Sydney based Centre for Independent Studies Research Fellow Dr Oliver Marc Hartwich said while Australia and New Zealand epitomised the success of multiculturalism, Germany and rest of Europe were examples of its failure.
“Australia and New Zealand have been able to integrate their migrant communities well, providing them opportunities for education, employment and expression. They have better qualified migrants than Europe does, primarily because of their careful selection policy,” he told Indian Newslink during an interview, ahead of an address delivered to the members and guests of the New Zealand Business Round Table at the Formosa Club in Auckland on February 17.
He quoted a recent research, which said that 99% of migrants to Europe from Turkey remained Turks.

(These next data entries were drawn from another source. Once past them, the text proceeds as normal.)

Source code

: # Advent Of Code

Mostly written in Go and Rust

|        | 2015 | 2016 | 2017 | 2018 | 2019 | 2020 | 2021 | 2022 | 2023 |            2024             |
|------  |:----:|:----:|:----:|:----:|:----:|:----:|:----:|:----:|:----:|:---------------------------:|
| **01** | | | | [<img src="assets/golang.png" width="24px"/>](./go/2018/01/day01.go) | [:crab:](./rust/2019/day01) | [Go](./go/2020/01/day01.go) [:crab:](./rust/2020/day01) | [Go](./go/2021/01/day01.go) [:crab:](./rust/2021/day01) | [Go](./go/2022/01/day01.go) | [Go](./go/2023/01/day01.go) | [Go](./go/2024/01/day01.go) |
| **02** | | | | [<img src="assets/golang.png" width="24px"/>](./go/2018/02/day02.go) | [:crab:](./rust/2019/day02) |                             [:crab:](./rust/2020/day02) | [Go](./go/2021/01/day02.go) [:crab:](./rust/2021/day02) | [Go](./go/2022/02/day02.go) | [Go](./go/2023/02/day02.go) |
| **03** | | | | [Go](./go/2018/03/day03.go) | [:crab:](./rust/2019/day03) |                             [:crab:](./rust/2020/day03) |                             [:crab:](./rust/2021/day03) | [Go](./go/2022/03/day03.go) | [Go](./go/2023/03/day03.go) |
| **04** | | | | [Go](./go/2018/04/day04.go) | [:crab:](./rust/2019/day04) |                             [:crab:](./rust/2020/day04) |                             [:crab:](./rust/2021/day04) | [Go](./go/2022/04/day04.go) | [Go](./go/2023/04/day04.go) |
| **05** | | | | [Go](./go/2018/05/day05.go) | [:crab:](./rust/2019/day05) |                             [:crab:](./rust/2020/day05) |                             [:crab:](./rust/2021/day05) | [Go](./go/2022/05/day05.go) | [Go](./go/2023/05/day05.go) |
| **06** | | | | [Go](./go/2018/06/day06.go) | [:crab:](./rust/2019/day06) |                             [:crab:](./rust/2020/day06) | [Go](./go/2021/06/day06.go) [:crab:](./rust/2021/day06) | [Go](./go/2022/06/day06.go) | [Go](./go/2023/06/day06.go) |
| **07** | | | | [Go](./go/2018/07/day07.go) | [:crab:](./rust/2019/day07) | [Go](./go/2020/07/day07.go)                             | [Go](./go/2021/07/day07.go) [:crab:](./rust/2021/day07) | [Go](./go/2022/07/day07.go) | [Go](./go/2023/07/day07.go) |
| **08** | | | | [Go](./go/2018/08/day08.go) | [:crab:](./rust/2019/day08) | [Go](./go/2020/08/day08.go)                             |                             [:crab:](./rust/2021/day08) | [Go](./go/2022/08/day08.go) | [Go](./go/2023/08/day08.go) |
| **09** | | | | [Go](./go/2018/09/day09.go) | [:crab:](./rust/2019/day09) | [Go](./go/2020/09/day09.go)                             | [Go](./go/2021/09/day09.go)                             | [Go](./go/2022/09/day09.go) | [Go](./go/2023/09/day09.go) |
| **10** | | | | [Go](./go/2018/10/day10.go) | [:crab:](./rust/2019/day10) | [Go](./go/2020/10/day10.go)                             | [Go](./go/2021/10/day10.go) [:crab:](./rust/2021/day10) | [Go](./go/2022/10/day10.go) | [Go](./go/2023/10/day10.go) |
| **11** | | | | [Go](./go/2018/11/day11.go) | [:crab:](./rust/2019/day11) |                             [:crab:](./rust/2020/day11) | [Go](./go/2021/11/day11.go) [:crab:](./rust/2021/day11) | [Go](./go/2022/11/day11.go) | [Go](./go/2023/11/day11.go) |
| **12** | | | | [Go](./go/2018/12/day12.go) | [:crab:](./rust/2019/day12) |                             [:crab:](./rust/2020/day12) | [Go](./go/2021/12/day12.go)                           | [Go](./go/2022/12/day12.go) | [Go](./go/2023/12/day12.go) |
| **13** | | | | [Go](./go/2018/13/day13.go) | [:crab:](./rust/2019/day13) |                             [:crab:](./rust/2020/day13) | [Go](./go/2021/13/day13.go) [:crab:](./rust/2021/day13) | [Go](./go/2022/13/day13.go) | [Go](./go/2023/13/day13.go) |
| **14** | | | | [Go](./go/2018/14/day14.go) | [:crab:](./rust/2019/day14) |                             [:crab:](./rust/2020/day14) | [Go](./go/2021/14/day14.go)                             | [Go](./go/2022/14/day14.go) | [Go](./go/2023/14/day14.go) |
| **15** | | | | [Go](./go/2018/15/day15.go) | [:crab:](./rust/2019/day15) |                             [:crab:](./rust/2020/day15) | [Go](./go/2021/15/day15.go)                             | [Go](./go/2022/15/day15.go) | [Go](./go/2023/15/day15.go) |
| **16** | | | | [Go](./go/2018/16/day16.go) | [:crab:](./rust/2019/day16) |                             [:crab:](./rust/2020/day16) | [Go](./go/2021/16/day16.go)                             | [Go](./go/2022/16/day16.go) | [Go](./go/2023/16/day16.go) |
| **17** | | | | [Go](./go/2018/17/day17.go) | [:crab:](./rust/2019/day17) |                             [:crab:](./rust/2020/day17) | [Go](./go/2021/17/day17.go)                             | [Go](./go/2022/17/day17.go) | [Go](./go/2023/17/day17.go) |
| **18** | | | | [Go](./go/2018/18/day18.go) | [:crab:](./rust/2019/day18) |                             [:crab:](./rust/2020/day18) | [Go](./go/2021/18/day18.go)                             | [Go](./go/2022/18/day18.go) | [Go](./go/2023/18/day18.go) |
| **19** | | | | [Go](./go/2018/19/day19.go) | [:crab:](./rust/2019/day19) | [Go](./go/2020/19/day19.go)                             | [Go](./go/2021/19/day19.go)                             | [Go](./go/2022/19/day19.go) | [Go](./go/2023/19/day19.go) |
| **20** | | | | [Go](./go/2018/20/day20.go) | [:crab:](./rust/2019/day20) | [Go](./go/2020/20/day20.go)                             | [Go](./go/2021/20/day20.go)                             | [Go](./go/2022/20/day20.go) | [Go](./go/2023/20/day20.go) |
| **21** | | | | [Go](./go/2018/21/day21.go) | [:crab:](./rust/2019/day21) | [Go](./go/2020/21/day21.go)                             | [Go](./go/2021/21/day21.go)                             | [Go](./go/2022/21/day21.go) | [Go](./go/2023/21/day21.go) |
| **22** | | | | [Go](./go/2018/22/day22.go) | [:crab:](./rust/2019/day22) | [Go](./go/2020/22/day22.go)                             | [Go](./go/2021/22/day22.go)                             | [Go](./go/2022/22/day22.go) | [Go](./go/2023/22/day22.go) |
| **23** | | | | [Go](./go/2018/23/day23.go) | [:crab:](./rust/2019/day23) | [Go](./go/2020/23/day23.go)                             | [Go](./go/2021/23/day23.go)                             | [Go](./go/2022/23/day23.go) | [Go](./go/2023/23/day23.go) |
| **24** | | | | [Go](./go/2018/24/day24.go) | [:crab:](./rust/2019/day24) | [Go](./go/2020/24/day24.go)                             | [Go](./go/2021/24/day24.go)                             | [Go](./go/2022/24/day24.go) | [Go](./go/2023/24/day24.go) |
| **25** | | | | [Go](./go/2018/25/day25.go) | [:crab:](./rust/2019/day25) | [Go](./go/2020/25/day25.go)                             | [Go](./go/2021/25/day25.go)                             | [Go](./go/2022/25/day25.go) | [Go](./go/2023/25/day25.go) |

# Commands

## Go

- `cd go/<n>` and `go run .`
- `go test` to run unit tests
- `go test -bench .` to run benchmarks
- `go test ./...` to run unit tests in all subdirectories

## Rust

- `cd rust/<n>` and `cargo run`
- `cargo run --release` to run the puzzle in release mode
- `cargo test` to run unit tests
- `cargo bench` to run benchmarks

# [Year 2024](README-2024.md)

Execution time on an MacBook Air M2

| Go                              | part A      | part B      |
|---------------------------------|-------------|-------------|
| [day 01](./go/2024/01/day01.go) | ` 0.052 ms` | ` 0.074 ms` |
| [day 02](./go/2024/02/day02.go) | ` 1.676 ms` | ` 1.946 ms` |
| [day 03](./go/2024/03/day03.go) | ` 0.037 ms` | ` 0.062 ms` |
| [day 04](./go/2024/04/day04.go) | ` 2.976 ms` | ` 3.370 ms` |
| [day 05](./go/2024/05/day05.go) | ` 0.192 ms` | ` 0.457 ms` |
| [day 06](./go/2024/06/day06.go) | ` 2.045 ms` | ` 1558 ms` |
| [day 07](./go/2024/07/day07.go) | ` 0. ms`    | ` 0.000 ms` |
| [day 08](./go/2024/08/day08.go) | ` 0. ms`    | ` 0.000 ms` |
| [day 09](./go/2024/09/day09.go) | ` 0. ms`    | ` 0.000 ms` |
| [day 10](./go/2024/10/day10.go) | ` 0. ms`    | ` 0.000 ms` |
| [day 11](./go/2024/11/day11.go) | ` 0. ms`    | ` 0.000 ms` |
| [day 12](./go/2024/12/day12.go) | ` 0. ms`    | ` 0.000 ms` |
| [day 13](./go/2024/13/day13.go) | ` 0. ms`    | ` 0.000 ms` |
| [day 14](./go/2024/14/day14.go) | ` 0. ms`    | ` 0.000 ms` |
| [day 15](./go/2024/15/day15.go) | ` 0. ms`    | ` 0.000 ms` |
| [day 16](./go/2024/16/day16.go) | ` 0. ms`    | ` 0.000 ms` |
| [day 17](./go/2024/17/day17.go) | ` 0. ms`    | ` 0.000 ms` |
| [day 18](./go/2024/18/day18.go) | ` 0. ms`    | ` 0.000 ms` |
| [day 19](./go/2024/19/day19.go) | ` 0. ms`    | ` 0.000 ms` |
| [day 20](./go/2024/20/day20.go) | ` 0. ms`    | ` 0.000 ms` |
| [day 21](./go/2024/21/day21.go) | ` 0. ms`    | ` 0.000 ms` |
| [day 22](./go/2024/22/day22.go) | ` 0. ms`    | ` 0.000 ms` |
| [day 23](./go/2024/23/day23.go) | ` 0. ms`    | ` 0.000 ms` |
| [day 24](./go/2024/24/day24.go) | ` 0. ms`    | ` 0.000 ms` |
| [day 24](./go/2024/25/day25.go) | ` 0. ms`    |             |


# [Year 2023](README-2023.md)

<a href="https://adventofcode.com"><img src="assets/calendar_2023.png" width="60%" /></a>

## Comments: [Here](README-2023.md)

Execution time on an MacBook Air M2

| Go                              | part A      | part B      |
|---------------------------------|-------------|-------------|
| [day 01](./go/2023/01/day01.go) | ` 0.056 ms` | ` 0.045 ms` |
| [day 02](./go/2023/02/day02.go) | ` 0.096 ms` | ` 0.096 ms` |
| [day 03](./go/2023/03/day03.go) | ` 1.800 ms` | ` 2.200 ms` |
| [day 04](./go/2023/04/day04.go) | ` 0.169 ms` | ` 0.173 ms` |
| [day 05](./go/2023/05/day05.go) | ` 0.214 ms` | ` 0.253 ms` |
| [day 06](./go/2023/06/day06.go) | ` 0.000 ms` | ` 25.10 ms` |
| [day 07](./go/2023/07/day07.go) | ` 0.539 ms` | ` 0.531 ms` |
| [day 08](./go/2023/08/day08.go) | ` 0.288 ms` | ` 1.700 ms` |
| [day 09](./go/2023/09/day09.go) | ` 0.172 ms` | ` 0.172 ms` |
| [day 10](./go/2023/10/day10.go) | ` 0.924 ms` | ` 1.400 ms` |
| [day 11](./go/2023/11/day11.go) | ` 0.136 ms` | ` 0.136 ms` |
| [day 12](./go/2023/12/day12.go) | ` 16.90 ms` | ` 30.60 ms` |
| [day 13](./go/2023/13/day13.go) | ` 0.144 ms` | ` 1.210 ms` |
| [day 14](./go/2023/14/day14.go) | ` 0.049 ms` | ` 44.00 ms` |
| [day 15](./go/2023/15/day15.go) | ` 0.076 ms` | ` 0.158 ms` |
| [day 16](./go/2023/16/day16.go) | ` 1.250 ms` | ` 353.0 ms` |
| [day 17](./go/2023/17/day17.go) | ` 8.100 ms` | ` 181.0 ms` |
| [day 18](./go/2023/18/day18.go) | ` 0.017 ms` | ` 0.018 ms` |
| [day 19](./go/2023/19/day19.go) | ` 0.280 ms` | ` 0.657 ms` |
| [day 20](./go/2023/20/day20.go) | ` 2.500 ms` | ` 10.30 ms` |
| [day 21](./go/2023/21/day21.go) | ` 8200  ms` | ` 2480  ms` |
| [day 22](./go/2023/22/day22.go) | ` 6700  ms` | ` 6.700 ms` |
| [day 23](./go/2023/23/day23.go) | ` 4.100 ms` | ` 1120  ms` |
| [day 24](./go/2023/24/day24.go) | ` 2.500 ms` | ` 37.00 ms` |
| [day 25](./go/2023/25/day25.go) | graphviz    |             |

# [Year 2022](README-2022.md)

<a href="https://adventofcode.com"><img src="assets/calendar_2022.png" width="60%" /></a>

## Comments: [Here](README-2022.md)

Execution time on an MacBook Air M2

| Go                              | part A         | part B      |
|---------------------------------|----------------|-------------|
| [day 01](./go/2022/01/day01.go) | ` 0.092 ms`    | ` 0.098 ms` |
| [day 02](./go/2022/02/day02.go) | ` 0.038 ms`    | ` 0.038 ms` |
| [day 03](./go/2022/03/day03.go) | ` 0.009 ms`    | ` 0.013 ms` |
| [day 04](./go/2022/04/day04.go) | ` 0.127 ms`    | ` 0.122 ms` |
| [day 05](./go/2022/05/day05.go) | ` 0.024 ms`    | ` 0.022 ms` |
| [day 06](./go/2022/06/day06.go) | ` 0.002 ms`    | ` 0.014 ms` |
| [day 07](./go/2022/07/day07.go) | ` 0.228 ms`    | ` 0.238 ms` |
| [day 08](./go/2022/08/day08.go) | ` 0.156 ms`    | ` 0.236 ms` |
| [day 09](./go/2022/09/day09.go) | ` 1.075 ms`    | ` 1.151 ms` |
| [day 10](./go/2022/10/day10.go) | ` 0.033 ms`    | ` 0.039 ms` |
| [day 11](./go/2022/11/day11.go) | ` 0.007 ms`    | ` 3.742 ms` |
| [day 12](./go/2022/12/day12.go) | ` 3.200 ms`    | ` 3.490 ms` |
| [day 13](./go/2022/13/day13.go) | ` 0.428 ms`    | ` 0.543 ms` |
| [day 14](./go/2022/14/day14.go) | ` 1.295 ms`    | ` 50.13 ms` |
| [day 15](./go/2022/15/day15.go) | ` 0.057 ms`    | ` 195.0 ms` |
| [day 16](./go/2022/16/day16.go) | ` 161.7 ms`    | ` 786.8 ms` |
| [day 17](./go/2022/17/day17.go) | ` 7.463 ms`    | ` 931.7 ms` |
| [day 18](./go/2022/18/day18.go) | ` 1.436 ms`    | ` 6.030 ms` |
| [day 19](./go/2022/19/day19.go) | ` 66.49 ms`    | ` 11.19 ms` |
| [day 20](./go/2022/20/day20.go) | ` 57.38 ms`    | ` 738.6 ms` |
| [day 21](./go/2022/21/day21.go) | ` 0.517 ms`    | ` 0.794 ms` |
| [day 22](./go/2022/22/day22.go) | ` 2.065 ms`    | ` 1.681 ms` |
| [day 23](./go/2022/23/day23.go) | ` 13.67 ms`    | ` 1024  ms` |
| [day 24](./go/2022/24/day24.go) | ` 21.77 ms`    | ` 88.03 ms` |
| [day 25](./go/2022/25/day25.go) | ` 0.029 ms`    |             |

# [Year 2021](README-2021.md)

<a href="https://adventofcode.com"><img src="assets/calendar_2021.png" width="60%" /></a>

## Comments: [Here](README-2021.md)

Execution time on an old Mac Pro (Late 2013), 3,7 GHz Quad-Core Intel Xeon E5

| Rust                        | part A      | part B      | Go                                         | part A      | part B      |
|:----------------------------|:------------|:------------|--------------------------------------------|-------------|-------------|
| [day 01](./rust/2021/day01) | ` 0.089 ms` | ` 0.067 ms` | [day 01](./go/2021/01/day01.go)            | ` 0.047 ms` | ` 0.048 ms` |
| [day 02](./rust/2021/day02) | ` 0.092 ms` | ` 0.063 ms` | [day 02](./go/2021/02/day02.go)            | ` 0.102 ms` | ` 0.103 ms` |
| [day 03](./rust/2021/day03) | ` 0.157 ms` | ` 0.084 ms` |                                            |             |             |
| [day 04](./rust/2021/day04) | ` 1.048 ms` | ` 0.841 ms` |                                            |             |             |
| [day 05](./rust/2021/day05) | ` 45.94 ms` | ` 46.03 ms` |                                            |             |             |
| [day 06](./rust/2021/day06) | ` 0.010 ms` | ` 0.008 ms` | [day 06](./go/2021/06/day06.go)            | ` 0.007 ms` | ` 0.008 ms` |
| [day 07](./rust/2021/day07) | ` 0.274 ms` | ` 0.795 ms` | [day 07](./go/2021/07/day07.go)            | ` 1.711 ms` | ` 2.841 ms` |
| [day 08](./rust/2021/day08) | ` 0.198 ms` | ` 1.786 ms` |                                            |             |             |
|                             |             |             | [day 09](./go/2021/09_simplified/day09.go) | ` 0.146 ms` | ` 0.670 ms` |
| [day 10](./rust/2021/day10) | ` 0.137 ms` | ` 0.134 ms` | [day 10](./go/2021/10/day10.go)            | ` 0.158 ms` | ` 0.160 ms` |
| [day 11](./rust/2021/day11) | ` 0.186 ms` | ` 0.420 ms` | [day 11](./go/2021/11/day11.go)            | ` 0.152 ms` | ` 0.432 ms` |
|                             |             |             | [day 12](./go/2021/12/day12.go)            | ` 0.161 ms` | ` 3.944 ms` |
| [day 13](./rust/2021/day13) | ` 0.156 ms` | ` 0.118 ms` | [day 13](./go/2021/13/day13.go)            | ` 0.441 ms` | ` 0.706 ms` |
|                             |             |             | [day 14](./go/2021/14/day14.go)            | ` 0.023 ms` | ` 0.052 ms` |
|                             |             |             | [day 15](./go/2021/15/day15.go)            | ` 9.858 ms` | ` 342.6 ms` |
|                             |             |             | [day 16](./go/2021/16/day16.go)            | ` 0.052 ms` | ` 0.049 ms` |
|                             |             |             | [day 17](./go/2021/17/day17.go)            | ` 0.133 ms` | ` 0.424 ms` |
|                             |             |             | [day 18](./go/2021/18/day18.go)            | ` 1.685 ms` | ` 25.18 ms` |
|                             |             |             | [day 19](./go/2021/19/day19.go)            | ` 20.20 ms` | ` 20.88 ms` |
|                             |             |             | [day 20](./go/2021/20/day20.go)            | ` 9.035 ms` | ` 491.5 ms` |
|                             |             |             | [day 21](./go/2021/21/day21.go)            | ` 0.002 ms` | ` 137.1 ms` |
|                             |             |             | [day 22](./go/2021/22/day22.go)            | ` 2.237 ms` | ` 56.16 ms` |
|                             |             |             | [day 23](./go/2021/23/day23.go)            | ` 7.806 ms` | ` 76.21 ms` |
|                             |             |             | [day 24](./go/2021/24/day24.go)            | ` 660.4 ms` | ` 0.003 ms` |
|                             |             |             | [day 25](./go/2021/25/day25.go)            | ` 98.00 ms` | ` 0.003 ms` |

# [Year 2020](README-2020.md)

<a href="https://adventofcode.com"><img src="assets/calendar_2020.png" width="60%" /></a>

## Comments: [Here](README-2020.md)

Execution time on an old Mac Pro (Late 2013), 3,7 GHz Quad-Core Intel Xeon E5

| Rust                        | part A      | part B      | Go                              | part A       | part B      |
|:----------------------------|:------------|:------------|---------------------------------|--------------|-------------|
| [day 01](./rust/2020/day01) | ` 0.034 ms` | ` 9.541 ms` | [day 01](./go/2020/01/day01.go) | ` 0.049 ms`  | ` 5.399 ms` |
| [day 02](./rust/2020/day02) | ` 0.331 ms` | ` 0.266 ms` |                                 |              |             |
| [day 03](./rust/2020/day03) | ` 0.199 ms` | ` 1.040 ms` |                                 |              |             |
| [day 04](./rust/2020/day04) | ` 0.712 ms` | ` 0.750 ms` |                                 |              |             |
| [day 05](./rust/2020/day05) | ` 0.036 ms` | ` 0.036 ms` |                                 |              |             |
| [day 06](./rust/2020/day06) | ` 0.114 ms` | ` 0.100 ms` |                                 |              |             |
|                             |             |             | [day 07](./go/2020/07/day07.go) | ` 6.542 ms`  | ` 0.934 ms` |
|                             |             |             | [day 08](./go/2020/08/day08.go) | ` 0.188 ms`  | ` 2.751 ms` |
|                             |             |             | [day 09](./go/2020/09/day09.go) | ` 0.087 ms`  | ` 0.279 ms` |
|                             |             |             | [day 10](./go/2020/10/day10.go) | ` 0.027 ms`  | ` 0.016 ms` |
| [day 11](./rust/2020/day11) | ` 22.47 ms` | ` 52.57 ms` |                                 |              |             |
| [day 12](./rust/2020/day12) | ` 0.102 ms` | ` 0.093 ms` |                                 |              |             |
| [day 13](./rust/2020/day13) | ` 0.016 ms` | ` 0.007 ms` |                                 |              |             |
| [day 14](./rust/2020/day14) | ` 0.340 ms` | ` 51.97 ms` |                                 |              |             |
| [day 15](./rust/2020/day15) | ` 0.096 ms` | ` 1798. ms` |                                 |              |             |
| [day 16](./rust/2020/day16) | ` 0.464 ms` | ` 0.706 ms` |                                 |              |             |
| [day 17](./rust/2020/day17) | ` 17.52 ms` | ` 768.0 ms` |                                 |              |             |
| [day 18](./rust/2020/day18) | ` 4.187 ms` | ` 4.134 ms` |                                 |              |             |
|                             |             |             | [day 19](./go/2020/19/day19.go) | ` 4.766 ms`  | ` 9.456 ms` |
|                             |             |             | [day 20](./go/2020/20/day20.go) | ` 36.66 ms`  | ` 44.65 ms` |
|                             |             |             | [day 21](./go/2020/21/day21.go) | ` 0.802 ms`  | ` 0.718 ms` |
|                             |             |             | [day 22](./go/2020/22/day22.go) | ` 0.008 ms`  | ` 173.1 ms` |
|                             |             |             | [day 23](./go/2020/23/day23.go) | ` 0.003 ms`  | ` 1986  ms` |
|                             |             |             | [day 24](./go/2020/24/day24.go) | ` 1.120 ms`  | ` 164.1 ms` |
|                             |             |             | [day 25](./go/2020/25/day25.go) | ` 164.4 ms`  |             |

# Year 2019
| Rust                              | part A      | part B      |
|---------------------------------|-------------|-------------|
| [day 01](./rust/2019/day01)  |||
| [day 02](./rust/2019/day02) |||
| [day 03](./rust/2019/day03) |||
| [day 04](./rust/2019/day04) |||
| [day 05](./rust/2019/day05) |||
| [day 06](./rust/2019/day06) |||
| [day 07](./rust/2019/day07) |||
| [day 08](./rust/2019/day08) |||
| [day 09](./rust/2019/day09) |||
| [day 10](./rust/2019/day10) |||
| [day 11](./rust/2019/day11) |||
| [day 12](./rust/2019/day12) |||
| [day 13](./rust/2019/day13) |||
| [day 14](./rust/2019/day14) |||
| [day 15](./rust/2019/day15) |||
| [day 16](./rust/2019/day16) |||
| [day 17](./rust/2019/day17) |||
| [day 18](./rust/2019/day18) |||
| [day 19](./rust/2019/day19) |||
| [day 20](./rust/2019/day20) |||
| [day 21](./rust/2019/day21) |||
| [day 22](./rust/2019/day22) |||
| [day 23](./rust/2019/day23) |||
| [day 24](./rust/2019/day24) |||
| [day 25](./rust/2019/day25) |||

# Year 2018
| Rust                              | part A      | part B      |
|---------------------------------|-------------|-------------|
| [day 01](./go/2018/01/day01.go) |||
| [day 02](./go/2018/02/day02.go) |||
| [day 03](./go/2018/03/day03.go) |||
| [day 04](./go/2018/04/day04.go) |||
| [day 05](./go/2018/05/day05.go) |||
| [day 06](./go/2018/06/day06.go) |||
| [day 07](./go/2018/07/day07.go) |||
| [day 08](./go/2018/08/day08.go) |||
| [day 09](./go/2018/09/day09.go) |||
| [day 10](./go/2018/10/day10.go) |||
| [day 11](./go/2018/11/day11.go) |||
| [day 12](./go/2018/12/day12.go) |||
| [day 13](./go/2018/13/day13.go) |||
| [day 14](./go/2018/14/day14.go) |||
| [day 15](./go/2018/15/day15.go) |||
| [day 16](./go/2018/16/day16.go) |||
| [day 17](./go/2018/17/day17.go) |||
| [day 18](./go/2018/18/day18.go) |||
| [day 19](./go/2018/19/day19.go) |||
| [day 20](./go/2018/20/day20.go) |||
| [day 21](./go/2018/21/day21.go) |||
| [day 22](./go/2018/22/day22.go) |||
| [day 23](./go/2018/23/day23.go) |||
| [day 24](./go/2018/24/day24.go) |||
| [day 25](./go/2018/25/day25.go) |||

“Many migrant groups feel stronger about their religious faith and cultural attachment even after 50 years of stay, whereas their counterparts in Australia and New Zealand felt that they were Australians or New Zealanders about a year after their migration.
“Multiculturalism works in Australia and New Zealand but has failed in Europe, especially in Germany.
“About 25% of the Australian people were born overseas. There is greater diversity, better integration and more cohesiveness in the society. Migrants to Australia perform better in education and occupy more responsible jobs than their European counterparts. Australia has less crime than Europe.
“I am sure like Australia, migrants are better off in New Zealand,” he said.
According to Dr Hartwich, most migrants to Europe were unskilled workers, which made it difficult for them to contribute effectively to economic growth and commercial progress.
“The current anti-immigration feeling, almost like xenophobia, is the result of the problems created by mismanaged multiculturalism,” he said.
A number of other experts say that Germany was bashing foreigners just then when it needs them. Germany’s workforce is shrinking and growth is raising demand for skilled labour.
According to Liberal Economy Minister Rainer Bruderle, skills shortages cost the economy €15 billion ($US21 billion) in 2009. He wants to import qualified workers on a Canadian-style points system.
Dr Hartwich said Britain had also largely failed to make its migrant population at home, and hence had to contend with a failed multicultural society.
He referred to Prime Minister David Cameron’s speech on ‘Islamism and British Values’ at a conference in Munich, Germany, infuriating his country’s migrant population in general, and Muslims in particular.
Conservatives chortled that Mr Cameron had hailed the end of multiculturalism.
What he actually said was that a doctrine of “state multiculturalism” had encouraged Britons to live segregated lives. In its stead, he proposed a “muscular liberalism” that confronts extremism and promotes a British identity open to all.
Much of it was not new. A year after the London bombings of July 2005 Ruth Kelly, then the Labour minister in charge of community policies, asked whether multiculturalism had encouraged “separateness.”
The New Zealand scene
Mervin Singham, Director at the Office of Ethnic Affairs in New Zealand is upbeat about multiculturalism, saying that it brought the globe within New Zealand’s border.
“We can tap into the potential this offers us all. A shift in paradigm may be necessary in order to achieve this successfully,” he said, writing in the Aotearoa Ethnic Network Journal in 2006.
He had suggested that New Zealand should seek ‘strength in diversity’ paradigm as a new way of approaching the issue of ethnic diversity.
“Government, civil society, private sector, leaders, families and teachers all have a role to play in realising this vision,” he had said.
Dr Hartwich said the Australian Federal Government set a standard for all immigrants for strict compliance.
“This includes allegiance, knowledge of English as the official language, seeking employment and efforts to integrate into mainstream Australia. These have worked very well for Australia and Australians,” he said.